[Assigned task]:
Find the word "begin" in the records below. List each line containing it.

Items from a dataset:
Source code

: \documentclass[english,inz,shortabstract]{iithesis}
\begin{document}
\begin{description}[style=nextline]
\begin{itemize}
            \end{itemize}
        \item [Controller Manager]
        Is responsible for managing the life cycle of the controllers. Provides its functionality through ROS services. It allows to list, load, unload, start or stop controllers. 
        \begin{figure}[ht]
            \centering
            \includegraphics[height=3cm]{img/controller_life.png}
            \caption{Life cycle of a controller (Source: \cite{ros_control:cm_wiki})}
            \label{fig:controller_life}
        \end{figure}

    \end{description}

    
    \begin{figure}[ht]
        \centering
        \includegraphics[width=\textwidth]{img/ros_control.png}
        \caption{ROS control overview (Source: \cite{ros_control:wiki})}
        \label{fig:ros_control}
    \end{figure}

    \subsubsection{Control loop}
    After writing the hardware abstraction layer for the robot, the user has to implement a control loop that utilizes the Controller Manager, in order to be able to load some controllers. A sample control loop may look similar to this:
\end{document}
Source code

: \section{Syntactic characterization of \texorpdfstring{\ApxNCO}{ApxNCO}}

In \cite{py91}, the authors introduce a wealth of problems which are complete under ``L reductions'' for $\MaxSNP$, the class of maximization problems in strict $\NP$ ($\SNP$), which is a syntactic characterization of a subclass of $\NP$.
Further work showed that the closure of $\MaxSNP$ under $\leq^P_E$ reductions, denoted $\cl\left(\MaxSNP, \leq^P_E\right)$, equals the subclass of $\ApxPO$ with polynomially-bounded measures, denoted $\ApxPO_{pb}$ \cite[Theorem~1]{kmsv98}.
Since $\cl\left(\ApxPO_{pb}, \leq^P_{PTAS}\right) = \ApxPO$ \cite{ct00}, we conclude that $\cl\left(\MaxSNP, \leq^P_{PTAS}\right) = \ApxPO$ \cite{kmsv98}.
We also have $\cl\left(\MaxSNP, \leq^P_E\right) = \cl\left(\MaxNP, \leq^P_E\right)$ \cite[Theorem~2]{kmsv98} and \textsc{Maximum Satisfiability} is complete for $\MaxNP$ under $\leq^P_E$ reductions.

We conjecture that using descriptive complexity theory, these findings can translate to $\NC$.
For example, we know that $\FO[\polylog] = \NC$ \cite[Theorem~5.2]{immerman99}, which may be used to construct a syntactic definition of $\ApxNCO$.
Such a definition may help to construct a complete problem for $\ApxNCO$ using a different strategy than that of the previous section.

[Answer below]:
\begin{document}
\begin{description}[style=nextline]
\begin{itemize}
        \begin{figure}[ht]
    \begin{figure}[ht]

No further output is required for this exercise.